Task details
Your reply should consist of the listing, copied exactly.

--------------------

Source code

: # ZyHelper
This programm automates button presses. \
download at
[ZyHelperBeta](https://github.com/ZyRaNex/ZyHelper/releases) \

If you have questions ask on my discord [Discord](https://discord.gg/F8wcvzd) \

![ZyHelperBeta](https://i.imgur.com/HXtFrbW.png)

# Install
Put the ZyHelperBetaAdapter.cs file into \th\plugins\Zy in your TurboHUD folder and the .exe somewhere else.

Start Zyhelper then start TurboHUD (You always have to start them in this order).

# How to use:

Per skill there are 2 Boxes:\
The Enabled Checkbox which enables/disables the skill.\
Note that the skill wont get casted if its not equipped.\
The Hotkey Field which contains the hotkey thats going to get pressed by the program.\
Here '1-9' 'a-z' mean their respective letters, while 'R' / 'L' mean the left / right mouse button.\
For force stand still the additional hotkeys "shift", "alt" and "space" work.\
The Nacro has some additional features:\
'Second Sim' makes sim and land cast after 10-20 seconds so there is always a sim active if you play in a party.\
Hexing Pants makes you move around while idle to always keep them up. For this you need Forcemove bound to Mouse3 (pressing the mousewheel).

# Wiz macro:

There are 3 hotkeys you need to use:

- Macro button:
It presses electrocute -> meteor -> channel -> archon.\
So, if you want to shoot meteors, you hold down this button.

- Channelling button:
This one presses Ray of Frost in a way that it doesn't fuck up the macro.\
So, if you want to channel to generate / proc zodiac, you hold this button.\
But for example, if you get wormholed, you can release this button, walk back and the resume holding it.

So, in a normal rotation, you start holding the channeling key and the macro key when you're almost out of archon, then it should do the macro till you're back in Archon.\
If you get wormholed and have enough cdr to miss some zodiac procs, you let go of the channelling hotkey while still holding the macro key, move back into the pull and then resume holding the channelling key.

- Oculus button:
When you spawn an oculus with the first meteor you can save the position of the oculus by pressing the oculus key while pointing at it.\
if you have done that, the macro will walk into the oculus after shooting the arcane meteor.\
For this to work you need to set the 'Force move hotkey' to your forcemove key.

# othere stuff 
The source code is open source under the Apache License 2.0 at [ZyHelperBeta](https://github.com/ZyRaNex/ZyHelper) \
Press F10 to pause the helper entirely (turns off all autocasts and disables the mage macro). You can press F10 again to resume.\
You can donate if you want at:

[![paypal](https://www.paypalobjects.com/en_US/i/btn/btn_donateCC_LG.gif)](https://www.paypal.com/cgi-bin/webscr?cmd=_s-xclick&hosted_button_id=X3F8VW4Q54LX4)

--------------------

Output
Source code

: # ZyHelper
This programm automates button presses. \
download at
[ZyHelperBeta](https://github.com/ZyRaNex/ZyHelper/releases) \

If you have questions ask on my discord [Discord](https://discord.gg/F8wcvzd) \

![ZyHelperBeta](https://i.imgur.com/HXtFrbW.png)

# Install
Put the ZyHelperBetaAdapter.cs file into \th\plugins\Zy in your TurboHUD folder and the .exe somewhere else.

Start Zyhelper then start TurboHUD (You always have to start them in this order).

# How to use:

Per skill there are 2 Boxes:\
The Enabled Checkbox which enables/disables the skill.\
Note that the skill wont get casted if its not equipped.\
The Hotkey Field which contains the hotkey thats going to get pressed by the program.\
Here '1-9' 'a-z' mean their respective letters, while 'R' / 'L' mean the left / right mouse button.\
For force stand still the additional hotkeys "shift", "alt" and "space" work.\
The Nacro has some additional features:\
'Second Sim' makes sim and land cast after 10-20 seconds so there is always a sim active if you play in a party.\
Hexing Pants makes you move around while idle to always keep them up. For this you need Forcemove bound to Mouse3 (pressing the mousewheel).

# Wiz macro:

There are 3 hotkeys you need to use:

- Macro button:
It presses electrocute -> meteor -> channel -> archon.\
So, if you want to shoot meteors, you hold down this button.

- Channelling button:
This one presses Ray of Frost in a way that it doesn't fuck up the macro.\
So, if you want to channel to generate / proc zodiac, you hold this button.\
But for example, if you get wormholed, you can release this button, walk back and the resume holding it.

So, in a normal rotation, you start holding the channeling key and the macro key when you're almost out of archon, then it should do the macro till you're back in Archon.\
If you get wormholed and have enough cdr to miss some zodiac procs, you let go of the channelling hotkey while still holding the macro key, move back into the pull and then resume holding the channelling key.

- Oculus button:
When you spawn an oculus with the first meteor you can save the position of the oculus by pressing the oculus key while pointing at it.\
if you have done that, the macro will walk into the oculus after shooting the arcane meteor.\
For this to work you need to set the 'Force move hotkey' to your forcemove key.

# othere stuff 
The source code is open source under the Apache License 2.0 at [ZyHelperBeta](https://github.com/ZyRaNex/ZyHelper) \
Press F10 to pause the helper entirely (turns off all autocasts and disables the mage macro). You can press F10 again to resume.\
You can donate if you want at:

[![paypal](https://www.paypalobjects.com/en_US/i/btn/btn_donateCC_LG.gif)](https://www.paypal.com/cgi-bin/webscr?cmd=_s-xclick&hosted_button_id=X3F8VW4Q54LX4)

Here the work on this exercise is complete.